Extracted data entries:
---------------

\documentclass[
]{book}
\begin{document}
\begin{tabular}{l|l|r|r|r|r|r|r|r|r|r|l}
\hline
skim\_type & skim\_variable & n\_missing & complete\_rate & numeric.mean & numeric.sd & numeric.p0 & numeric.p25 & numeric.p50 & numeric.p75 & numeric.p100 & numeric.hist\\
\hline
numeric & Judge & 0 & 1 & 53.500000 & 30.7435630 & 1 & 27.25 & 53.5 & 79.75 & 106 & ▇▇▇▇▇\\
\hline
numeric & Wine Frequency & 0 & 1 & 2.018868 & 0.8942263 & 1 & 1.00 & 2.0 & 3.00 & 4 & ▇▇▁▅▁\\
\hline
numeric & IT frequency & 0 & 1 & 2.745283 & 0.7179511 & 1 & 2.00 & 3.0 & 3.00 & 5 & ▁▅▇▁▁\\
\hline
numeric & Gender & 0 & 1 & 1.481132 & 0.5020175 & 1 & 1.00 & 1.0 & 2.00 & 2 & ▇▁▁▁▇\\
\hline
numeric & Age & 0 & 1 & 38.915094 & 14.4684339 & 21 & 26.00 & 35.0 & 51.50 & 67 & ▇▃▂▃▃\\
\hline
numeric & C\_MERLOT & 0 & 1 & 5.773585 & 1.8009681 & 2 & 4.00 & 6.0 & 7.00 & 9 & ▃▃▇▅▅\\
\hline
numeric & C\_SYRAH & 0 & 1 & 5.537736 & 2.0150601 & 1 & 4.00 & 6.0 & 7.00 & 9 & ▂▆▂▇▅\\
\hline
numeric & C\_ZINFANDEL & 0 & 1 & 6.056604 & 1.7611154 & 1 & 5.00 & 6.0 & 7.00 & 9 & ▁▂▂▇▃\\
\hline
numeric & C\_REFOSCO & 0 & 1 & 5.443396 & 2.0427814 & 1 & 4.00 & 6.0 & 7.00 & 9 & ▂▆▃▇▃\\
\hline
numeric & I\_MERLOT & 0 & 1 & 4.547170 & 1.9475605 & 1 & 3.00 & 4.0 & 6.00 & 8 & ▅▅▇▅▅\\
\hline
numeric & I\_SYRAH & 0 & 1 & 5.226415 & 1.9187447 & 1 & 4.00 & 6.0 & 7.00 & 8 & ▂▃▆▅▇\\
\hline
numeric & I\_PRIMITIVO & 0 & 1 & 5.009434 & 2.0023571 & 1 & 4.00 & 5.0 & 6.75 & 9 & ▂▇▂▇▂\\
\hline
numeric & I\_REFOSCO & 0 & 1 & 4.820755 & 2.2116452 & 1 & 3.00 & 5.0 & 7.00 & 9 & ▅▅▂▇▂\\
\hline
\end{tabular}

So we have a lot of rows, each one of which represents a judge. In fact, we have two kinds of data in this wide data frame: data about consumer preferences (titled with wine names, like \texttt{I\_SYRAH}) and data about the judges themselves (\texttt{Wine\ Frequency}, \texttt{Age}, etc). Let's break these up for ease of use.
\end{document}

---------------

**EXERCISE AIM:**
Please find the lines in the data that contain the word "begin" and copy them.

**TASK OUTPUT:**
\begin{document}
\begin{tabular}{l|l|r|r|r|r|r|r|r|r|r|l}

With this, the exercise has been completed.